I'll admit that as the code stands right now this is a totally useless
thing to do.  The only time oom_scan_process_thread() will tell us not
to kill the child is if:

1. The child is already marked with MEMDIE.  However, that's not
   possible because the code (as it stands today) won't let more than
   one process have MEMDIE.
2. The child has no "mm".  ...but that shouldn't happen because the
   parent and child shouldn't share an "mm" if the child's "mm" is
   NULL.

Now that I've explained why this patch is stupid and useless, here's
why we want it anyway: in a future patch we'll make it (sometimes)
possible for more than one process to be marked with MEMDIE.  With
that in mind, point #1 above is moot and suddenly this patch has merit.
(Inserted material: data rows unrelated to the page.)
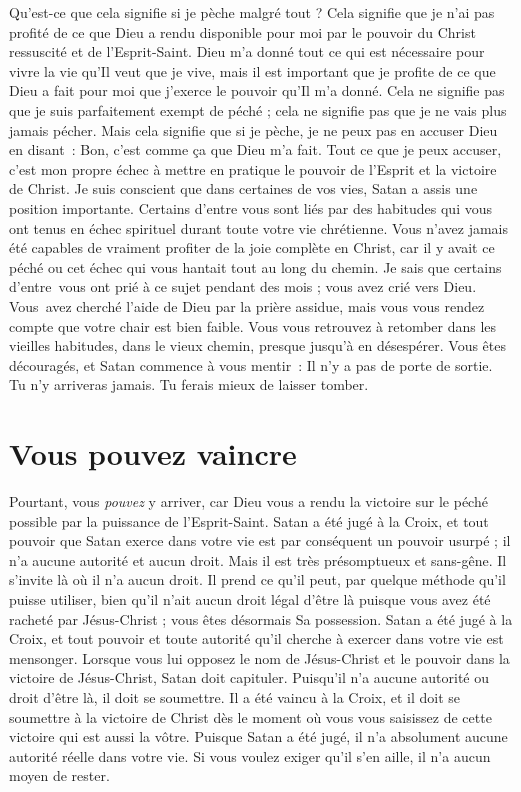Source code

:Qu'est-ce que cela signifie si je pèche malgré tout ?
 Cela signifie que je n'ai pas profité de ce que Dieu a rendu disponible
 pour moi par le pouvoir du Christ ressuscité et de l'Esprit-Saint.
 Dieu m'a donné tout ce qui est nécessaire pour vivre la vie
 qu'Il veut que je vive, mais il est important que je profite
 de ce que Dieu a fait pour moi \ocadr que j'exerce le pouvoir
 qu'Il m'a donné.
 Cela ne signifie pas que je suis parfaitement exempt de péché ;
 cela ne signifie pas que je ne vais plus jamais pécher.
 Mais cela signifie que si je pèche, je ne peux pas en accuser Dieu
 en disant~:
 \Og Bon, c'est comme ça que Dieu m'a fait. \Fg{}
 Tout ce que je peux accuser, c'est mon propre échec à mettre en pratique
 le pouvoir de l'Esprit et la victoire de Christ.
 Je suis conscient que dans certaines de vos vies,
 Satan a assis une position importante.
 Certains d'entre vous sont liés par des habitudes qui vous ont tenus
 en échec spirituel durant toute votre vie chrétienne.
 Vous n'avez jamais été capables de vraiment profiter de la joie complète
 en Christ, car il y avait ce péché ou cet échec qui vous hantait
 tout au long du chemin. Je sais que certains d'entre~vous ont prié
 à ce sujet pendant des mois ; vous avez crié vers Dieu.
 Vous~avez cherché l'aide de Dieu par la prière assidue,
 mais vous vous rendez compte que votre chair est bien faible.
 Vous vous retrouvez à retomber dans les vieilles habitudes,
 dans le vieux chemin, presque jusqu'à en désespérer.
 Vous êtes découragés, et Satan commence à vous mentir~:
 \Og Il n'y a pas de porte de sortie. Tu n'y arriveras jamais.
 Tu ferais mieux de laisser tomber. \Fg{}
 \nowidow[4]


\section{Vous pouvez vaincre}

Pourtant, vous \emph{pouvez} y arriver, car Dieu vous a rendu la victoire
 sur le péché possible par la puissance de l'Esprit-Saint.
 Satan a été jugé à la Croix, et tout pouvoir que Satan exerce
 dans votre vie est par conséquent un pouvoir usurpé ;
 il n'a aucune autorité et aucun droit.
 Mais il est très présomptueux et sans-gêne. Il s'invite là où il n'a aucun
 droit. Il prend ce qu'il peut, par quelque méthode qu'il puisse utiliser,
 bien qu'il n'ait aucun droit légal d'être là puisque vous avez été racheté
 par Jésus-Christ ; vous êtes désormais Sa possession.
 Satan a été jugé à la Croix, et tout pouvoir et toute autorité qu'il cherche
 à exercer dans votre vie est mensonger.
 Lorsque vous lui opposez le nom de Jésus-Christ et le pouvoir
 dans la victoire de Jésus-Christ, Satan doit capituler.
 Puisqu'il n'a aucune autorité ou droit d'être là, il doit se soumettre.
 Il a été vaincu à la Croix, et il doit se soumettre à la victoire de Christ
 dès le moment où vous vous saisissez de cette victoire qui est aussi la vôtre.
 Puisque Satan a été jugé, il n'a absolument aucune autorité réelle
 dans votre vie. Si vous voulez exiger qu'il s'en aille,
 il n'a aucun moyen de rester.


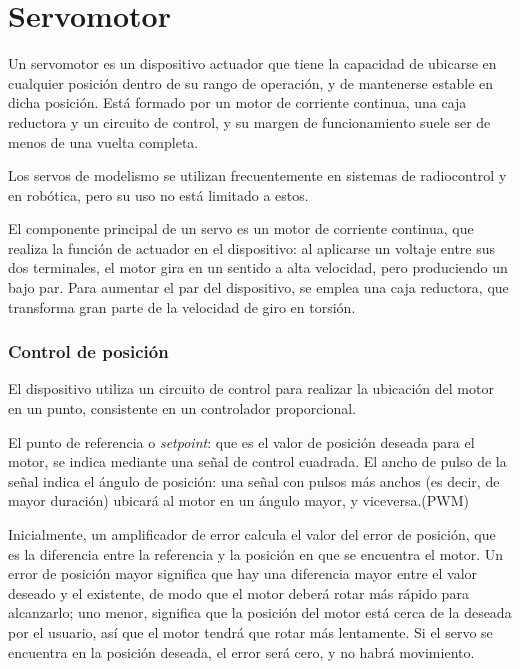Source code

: \documentclass[../main]{subfiles}
\begin{document}
\chapter{Servomotor}
Un servomotor es un dispositivo actuador que tiene la capacidad de ubicarse en cualquier posición dentro de su rango de operación, y de mantenerse estable en dicha posición. Está formado por un motor de corriente continua, una caja reductora y un circuito de control, y su margen de funcionamiento suele ser de menos de una vuelta completa.

Los servos de modelismo se utilizan frecuentemente en sistemas de radiocontrol y en robótica, pero su uso no está limitado a estos.

El componente principal de un servo es un motor de corriente continua, que realiza la función de actuador en el dispositivo: al aplicarse un voltaje entre sus dos terminales, el motor gira en un sentido a alta velocidad, pero produciendo un bajo par. Para aumentar el par del dispositivo, se emplea una caja reductora, que transforma gran parte de la velocidad de giro en torsión.


\subsection{Control de posición}


El dispositivo utiliza un circuito de control para realizar la ubicación del motor en un punto, consistente en un controlador proporcional.

El punto de referencia o \emph{setpoint}: que es el valor de posición deseada para el motor, se indica mediante una señal de control cuadrada. El ancho de pulso de la señal indica el ángulo de posición: una señal con pulsos más anchos (es decir, de mayor duración) ubicará al motor en un ángulo mayor, y viceversa.(PWM)


Inicialmente, un amplificador de error calcula el valor del error de posición, que es la diferencia entre la referencia y la posición en que se encuentra el motor. Un error de posición mayor significa que hay una diferencia mayor entre el valor deseado y el existente, de modo que el motor deberá rotar más rápido para alcanzarlo; uno menor, significa que la posición del motor está cerca de la deseada por el usuario, así que el motor tendrá que rotar más lentamente. Si el servo se encuentra en la posición deseada, el error será cero, y no habrá movimiento.
\end{document}
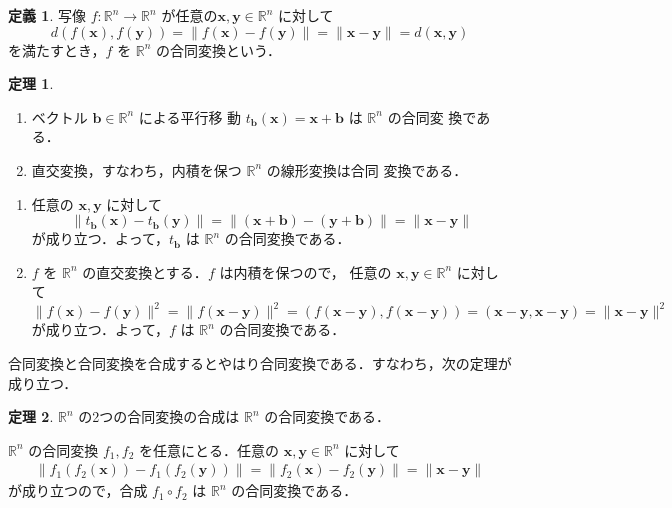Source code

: \documentclass[11pt, uplatex, dvipdfmx, titlepage]{jsarticle}
\makeatletter
\renewenvironment{proof}[1][\proofname]{\par
  \pushQED{\qed}%
  \normalfont \topsep6\p@\@plus6\p@\relax
  \trivlist
  \item[\hskip\labelsep
         \bfseries
    {#1}]\ignorespaces
}{%
  \popQED\endtrivlist\@endpefalse
}
\theoremstyle{definition}
\newtheorem{theorem}{定理}[section]
\newtheorem*{definition}{定義}
\renewcommand{\proofname}{\textbf{証明}}
\makeatother
\begin{document}
\begin{definition}
  写像 $f:\mathbb{R}^n \to \mathbb{R}^n$
  が任意の$\bm{x}, \bm{y} \in \mathbb{R}^n$ に対して
  \[
    d(f(\bm{x}), f(\bm{y})) = \|f(\bm{x}) - f(\bm{y})\| = \|\bm{x} - \bm{y}\| = d(\bm{x}, \bm{y})
  \]
  を満たすとき，$f$ を $\mathbb{R}^n$ の合同変換という．
\end{definition}

\begin{theorem}\label{thm:trans-orth}
  \begin{enumerate}[(1)]
  \item ベクトル $\bm{b} \in \mathbb{R}^n$ による平行移
    動 $t_{\bm{b}}(\bm{x}) = \bm{x} + \bm{b}$ は $\mathbb{R}^n$ の合同変
    換である．
  \item 直交変換，すなわち，内積を保つ $\mathbb{R}^n$ の線形変換は合同
    変換である．
  \end{enumerate}
    \begin{proof}
      \begin{enumerate}[(1)]
      \item 任意の $\bm{x}, \bm{y}$ に対して
      \[
        \|t_{\bm{b}}(\bm{x}) - t_{\bm{b}}(\bm{y})\| =\|(\bm{x}+\bm{b}) -
        (\bm{y}+\bm{b})\| = \|\bm{x}-\bm{y}\|
      \]
      が成り立つ．よって，$t_{\bm{b}}$ は $\mathbb{R}^n$ の合同変換である．
      
    \item $f$ を $\mathbb{R}^n$ の直交変換とする．$f$ は内積を保つので，
      任意の $\bm{x}, \bm{y} \in \mathbb{R}^n$ に対して
      \[
        \|f(\bm{x}) - f(\bm{y})\|^2 = \|f(\bm{x}-\bm{y})\|^2 = \left( f(\bm{x}-\bm{y}), f(\bm{x}-\bm{y})\right)
        = (\bm{x}-\bm{y}, \bm{x}-\bm{y}) = \|\bm{x}-\bm{y}\|^2
      \]
      が成り立つ．よって，$f$ は $\mathbb{R}^n$ の合同変換である．
    \end{enumerate}
  \end{proof}
\end{theorem}

合同変換と合同変換を合成するとやはり合同変換である．すなわち，次の定理が成り立つ．

\begin{theorem}\label{thm:comp_isom}
  $\mathbb{R}^n$ の2つの合同変換の合成は $\mathbb{R}^n$ の合同変換である．
\end{theorem}

\begin{proof}
  $\mathbb{R}^n$ の合同変換 $f_1, f_2$ を任意にとる．任意の $\bm{x}, \bm{y} \in \mathbb{R}^n$ に対して
  \begin{align*}
    \|f_1 \left(f_2 \left(\bm{x}\right)\right)-f_1 \left(f_2\left(\bm{y}\right)\right)\|
    = \| f_2(\bm{x})- f_2(\bm{y}) \| = \|\bm{x}- \bm{y}\|
  \end{align*}
  が成り立つので，合成 $f_1 \circ f_2$ は $\mathbb{R}^n$ の合同変換である．
\end{proof}
\end{document}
BUG=chromium:706048, chromium:702707
TEST=With whole series, eating memory doesn't hang system

NOTE: this file is slightly different than its 4.4 counterpart (where
the patch was originally written) due to different parameters in
oom_scan_process_thread().

Change-Id: I0ea9b5f4a03c1392d52d9d927bd395ed44d7b98c
Signed-off-by: Douglas Anderson <dianders@chromium.org>
Reviewed-on: https://chromium-review.googlesource.com/465412
Reviewed-by: Guenter Roeck <groeck@chromium.org>
(cherry picked from commit 6e3f395bb36e20d04fb83ac945bab47410e12e86)
Reviewed-on: https://chromium-review.googlesource.com/466852

[modify] https://crrev.com/9d5640372c747c33e57b8e6a9172854334921c61/mm/oom_kill.c

Project Member

Comment 57 by bugdroid1@chromium.org, Apr 3 2017

The following revision refers to this bug:
  https://chromium.googlesource.com/chromiumos/third_party/kernel/+/58aa31ac416443efae4ff24085a55e143891c64d

commit 58aa31ac416443efae4ff24085a55e143891c64d
Author: Douglas Anderson <dianders@chromium.org>
Date: Mon Apr 03 23:35:52 2017

CHROMIUM: DROP: mm/oom_kill: Avoid deadlock; allow multiple victims

DROP THIS PATCH ON REBASE.

It is part of a patch series that attempts to solve similar problems
to the OOM reaper upstream.  NOTE that the OOM reaper patches weren't
backported because mm patches in general are fairly intertwined and
picking the OOM reaper without an mm expert and lots of careful
testing could cause new mysterious problems.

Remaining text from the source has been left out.